■ Description of the task
From the entries below, transcribe exactly the lines between the line holding "- Widget tests for UI components" and the line holding "- Cart abandonment rate", inclusive; skip all other lines.

■ Given data
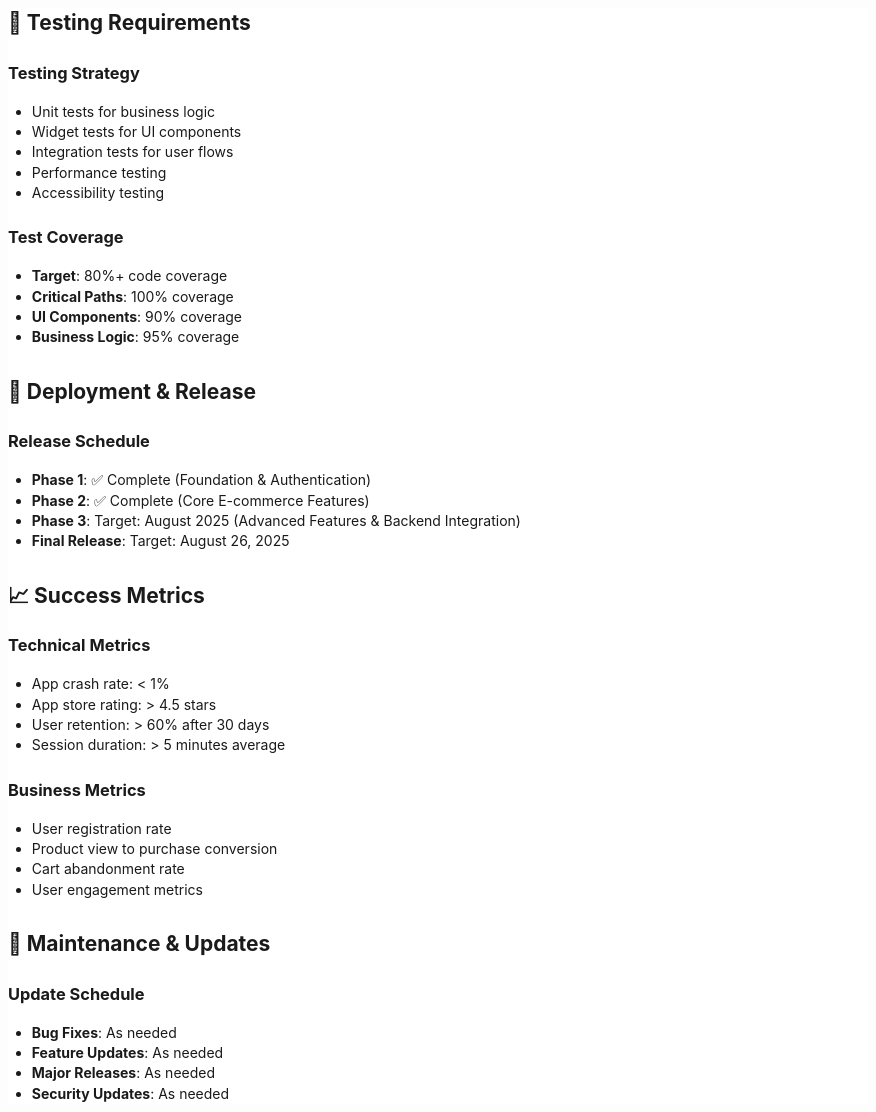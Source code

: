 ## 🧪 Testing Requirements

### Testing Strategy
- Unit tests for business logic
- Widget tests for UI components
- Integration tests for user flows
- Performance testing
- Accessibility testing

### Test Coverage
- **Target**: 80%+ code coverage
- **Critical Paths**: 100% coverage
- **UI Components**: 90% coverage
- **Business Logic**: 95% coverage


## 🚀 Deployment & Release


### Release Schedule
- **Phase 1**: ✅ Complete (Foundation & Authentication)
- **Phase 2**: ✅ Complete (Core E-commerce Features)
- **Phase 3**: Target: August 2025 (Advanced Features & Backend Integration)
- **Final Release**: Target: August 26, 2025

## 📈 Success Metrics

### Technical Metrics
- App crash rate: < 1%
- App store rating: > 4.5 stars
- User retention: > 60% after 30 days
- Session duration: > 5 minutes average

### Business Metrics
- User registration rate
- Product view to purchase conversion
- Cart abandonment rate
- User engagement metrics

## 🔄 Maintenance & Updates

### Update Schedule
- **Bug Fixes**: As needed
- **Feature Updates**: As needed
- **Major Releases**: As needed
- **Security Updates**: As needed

■ Response for this exercise
- Widget tests for UI components
- Integration tests for user flows
- Performance testing
- Accessibility testing

### Test Coverage
- **Target**: 80%+ code coverage
- **Critical Paths**: 100% coverage
- **UI Components**: 90% coverage
- **Business Logic**: 95% coverage


## 🚀 Deployment & Release


### Release Schedule
- **Phase 1**: ✅ Complete (Foundation & Authentication)
- **Phase 2**: ✅ Complete (Core E-commerce Features)
- **Phase 3**: Target: August 2025 (Advanced Features & Backend Integration)
- **Final Release**: Target: August 26, 2025

## 📈 Success Metrics

### Technical Metrics
- App crash rate: < 1%
- App store rating: > 4.5 stars
- User retention: > 60% after 30 days
- Session duration: > 5 minutes average

### Business Metrics
- User registration rate
- Product view to purchase conversion
- Cart abandonment rate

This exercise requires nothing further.